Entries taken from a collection
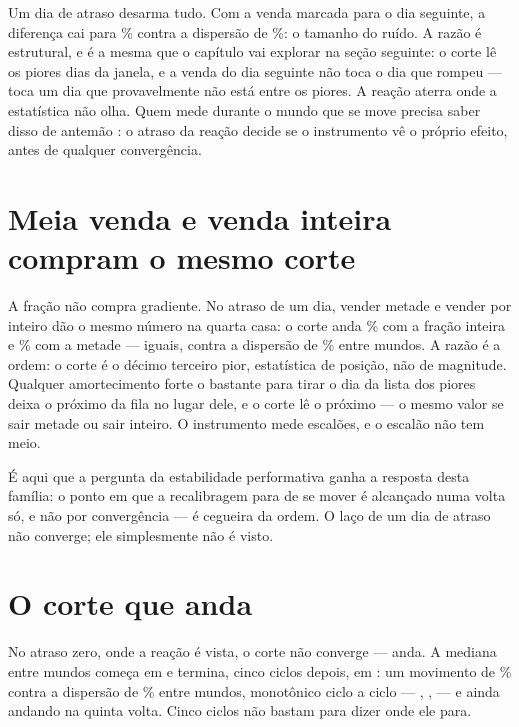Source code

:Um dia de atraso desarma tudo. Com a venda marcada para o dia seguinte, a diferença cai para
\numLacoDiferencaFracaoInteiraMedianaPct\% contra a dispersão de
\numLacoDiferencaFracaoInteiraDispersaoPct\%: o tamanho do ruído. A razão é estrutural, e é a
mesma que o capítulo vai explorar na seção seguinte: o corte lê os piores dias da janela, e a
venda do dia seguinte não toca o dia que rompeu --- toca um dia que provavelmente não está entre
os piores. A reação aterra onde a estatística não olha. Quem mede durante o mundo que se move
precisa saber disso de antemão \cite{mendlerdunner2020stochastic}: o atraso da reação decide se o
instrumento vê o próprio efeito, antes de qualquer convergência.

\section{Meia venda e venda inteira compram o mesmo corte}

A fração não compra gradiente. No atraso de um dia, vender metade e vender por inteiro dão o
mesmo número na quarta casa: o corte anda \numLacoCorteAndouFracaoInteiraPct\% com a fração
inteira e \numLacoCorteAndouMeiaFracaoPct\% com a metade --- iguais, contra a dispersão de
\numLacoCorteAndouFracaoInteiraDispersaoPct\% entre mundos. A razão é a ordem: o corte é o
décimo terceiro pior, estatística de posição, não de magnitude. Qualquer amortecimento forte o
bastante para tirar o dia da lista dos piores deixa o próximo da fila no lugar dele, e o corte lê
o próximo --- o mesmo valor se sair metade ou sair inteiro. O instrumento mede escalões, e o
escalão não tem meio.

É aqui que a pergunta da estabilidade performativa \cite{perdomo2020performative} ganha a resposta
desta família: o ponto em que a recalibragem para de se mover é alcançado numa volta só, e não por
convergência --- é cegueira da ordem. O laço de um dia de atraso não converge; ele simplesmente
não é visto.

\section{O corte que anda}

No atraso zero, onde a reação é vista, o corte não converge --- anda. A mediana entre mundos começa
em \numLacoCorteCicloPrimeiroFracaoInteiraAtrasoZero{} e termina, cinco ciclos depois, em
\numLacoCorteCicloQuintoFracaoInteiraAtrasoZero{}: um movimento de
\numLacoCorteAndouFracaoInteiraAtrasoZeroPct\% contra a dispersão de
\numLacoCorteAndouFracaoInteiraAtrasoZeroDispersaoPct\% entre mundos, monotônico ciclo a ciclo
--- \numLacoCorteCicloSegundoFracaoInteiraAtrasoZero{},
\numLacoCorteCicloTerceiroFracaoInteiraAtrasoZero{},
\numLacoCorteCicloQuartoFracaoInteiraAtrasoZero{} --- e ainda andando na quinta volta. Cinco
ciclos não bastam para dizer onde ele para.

--

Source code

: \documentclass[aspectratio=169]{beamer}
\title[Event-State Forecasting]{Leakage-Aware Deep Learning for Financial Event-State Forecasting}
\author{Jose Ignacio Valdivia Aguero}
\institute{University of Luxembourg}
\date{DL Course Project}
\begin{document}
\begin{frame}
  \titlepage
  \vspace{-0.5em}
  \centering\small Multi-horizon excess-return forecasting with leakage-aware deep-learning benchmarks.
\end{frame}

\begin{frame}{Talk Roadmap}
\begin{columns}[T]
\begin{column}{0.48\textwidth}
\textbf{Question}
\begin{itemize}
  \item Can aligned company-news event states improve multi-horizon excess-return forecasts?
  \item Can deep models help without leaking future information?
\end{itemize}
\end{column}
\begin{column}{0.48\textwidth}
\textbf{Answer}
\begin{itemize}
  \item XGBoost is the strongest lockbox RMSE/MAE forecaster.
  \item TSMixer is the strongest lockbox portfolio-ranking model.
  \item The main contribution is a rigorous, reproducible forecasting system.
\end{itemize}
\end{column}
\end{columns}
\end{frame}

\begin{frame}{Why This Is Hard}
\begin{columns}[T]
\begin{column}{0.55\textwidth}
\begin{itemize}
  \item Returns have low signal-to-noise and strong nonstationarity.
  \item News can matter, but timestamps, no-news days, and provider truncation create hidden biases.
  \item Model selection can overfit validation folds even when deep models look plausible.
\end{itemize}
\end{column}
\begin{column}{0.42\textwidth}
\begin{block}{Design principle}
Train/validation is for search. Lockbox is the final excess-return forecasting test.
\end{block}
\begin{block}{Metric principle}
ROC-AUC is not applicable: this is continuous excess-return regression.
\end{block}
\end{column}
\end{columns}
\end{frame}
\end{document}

Exercise objective: Take every line above where "entre" appears and copy it.

Response for this exercise:
venda do dia seguinte não toca o dia que rompeu --- toca um dia que provavelmente não está entre
\numLacoCorteAndouFracaoInteiraDispersaoPct\% entre mundos. A razão é a ordem: o corte é o
No atraso zero, onde a reação é vista, o corte não converge --- anda. A mediana entre mundos começa
\numLacoCorteAndouFracaoInteiraAtrasoZeroDispersaoPct\% entre mundos, monotônico ciclo a ciclo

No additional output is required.